Hall's wonderfully warm performance is the picture of resilience under unrelenting adversity. Absolutely nothing goes right for her. Her boss doesn't recognize her worth, the employee she's trying to help is too far into a pattern of abuse to accept, let alone appreciate it and the man she's separating from won't even consider the apartment that she's found for him. She'll have a friendly drink with Krista (AJ Michalka), the woman she's been forced to fire, and cheerlead Danyelle (Shayna McHayle) right into her own job. Yet Shaina and Cubby excepted, we feel the love this woman evokes, even from the taciturn chef, Arturo (Steve Zapata), whose cousin was the guy in that vent.
There are so many wonderful small moments here, that Bujalski's film always feels like real life, even on a day packed with exceptional events. Pervy customers, like Jay (John Elvis), the home theater guy from an adjacent store, are indulged. Regular butch Bobo (Lea DeLaria) both enjoys and defends the scenery. Lisa takes no guff from one rude biker, but bends over backwards for others, even stopping to check on satisfaction on her final journey out the door. Cubby gets some kind of comeuppance when his cable goes out and Lisa's no longer around to troubleshoot, Maci jumping on the bar to lead a rowdy distraction shilling 'Big Ass Beers,' but Lisa will find she and Danyelle awaiting auditions after her (hilarious) interview with Mancave's Erin (Brooklyn Decker). The venue may be newer and just as soulless, but these girls support each other.

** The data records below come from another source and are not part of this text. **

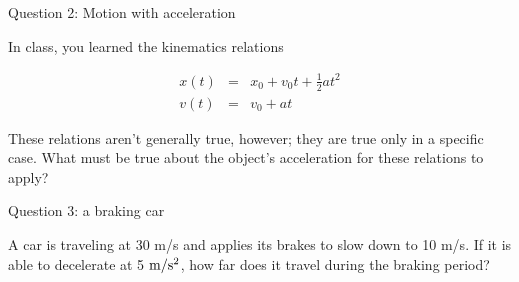 \documentclass[12pt]{article}
\begin{document}
\vspace{3in}
\newpage
\centerline{\Large Question 2: Motion with acceleration}

In class, you learned the kinematics relations

\begin{align*}
x(t) &=& x_0 + v_0t + \frac{1}{2}at^2 \\
v(t) &=& v_0 + at
\end{align*}

These relations aren't generally true, however; they are true only in a specific case. What must be true about the object's acceleration for these relations to apply?

\vspace{1.2in}
\newpage

\centerline{\Large Question 3: a braking car}

A car is traveling at 30 m/s and applies its brakes to slow down to 10 m/s. If it is able to decelerate at 5 $\rm m/\rm s^2$, how far does it travel during the braking period?
\end{document}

Lisa (Regina Hall) is the general manager of Double Whammies, an off-the-highway sports bar where its curvy wait staff is the big draw. She is also the de facto den mother for all the girls in the establishment and loves them and the place. She does not know it, yet, but Lisa is about to have her worst day ever in “Support the Girls.”
This femme-centric comedy reminded me of “Coyote Ugly (2000),” a similar story set in a trendy Manhattan bar with a bevy of babes working for their den-mother boss (Maria Bello). That movie stuck in my mind because it was a true ensemble film where everyone not only has a name, but a personality, too.

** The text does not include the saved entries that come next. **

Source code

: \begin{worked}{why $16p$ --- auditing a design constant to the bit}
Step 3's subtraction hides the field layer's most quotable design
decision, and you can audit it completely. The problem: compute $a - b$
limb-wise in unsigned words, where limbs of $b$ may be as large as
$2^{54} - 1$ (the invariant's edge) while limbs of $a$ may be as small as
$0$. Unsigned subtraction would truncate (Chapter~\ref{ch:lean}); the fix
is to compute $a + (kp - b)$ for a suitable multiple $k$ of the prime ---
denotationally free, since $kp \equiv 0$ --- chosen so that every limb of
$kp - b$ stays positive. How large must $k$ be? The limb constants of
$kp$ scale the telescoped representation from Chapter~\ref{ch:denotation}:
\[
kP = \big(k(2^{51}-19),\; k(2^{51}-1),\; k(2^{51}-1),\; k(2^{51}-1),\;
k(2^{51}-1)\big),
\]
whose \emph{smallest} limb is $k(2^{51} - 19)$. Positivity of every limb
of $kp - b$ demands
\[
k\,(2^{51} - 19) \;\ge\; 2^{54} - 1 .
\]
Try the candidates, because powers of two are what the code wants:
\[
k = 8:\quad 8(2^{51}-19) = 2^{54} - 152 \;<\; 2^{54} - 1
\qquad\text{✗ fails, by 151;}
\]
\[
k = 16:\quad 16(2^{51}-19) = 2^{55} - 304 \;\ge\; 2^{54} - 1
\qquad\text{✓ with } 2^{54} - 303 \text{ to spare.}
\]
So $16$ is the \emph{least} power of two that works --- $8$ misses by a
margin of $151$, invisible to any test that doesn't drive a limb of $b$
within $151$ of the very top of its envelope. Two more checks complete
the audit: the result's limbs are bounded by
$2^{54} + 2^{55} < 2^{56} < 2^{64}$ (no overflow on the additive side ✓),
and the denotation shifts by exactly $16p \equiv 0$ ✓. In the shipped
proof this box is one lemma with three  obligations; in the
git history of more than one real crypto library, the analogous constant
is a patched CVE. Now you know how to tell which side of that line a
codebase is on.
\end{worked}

“Support the Girls” is amiable enough but does not take advantage of the potential of the attractive ladies of the title. The film focuses on a day in the life of Lisa as she copes with the various dramas of her girls, abusive customers, her demanding boss, Cubby (James Le Gros), and problems at home with her husband, Cameron (Lawrence Varnado). For Lisa, it is a terrible, horrible, not really good day.

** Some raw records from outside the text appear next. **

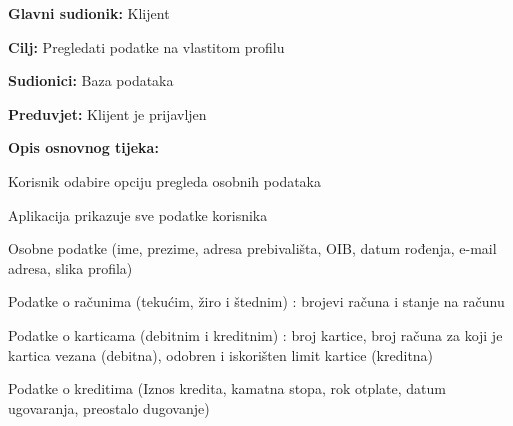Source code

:         		  \noindent {}
        			\begin{packed_item}
        				
        				\item \textbf{Glavni sudionik: }Klijent
        				\item  \textbf{Cilj:} Pregledati podatke na vlastitom profilu
        				\item  \textbf{Sudionici:} Baza podataka
        				\item  \textbf{Preduvjet:} Klijent je prijavljen
        				\item  \textbf{Opis osnovnog tijeka:}
        				
        				\item[] \begin{packed_enum}
        					
        					\item Korisnik odabire opciju pregleda osobnih podataka
        					\item Aplikacija prikazuje sve podatke korisnika
        					\begin{packed_enum}
        						\item Osobne podatke (ime, prezime, adresa prebivališta, OIB, datum rođenja, e-mail adresa, slika profila)
        						\item Podatke o računima (tekućim, žiro i štednim) : brojevi računa i stanje na računu
        						\item Podatke o karticama (debitnim i kreditnim) : broj kartice, broj računa za koji je kartica vezana (debitna), odobren i iskorišten limit kartice (kreditna)
        						\item Podatke o kreditima (Iznos kredita, kamatna stopa, rok otplate, datum ugovaranja, preostalo dugovanje)
        					\end{packed_enum}
    					
    				\end{packed_enum}
    				
    			\end{packed_item}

Regina Hall is solid as the caring GM of Whammies who struggles with filling the schedule, interviewing new wait talent for the bar and laying down the rules. Rule Number One: NO DRAMA! Unfortunately, drama is a daily occurrence at the bar. Haley Lu Richardson, as the happily enthusiastic Maci, and newcomer Shayna McHayle, as the more cynical Danyelle, are Lisa’s BFFs and stand by her through the thick and thin of her awful day.
I think that writer-director Andrew Bujalski, while giving us a solid character study by Regina Hall, missed opportunities to flesh out the background characters to give Lisa’s world more depth. “Support the Girls” is an amiable, hopeful, day-in-the-life tale whose femme-centric cast feels like a family, and I guess that is the point. I give it a B-.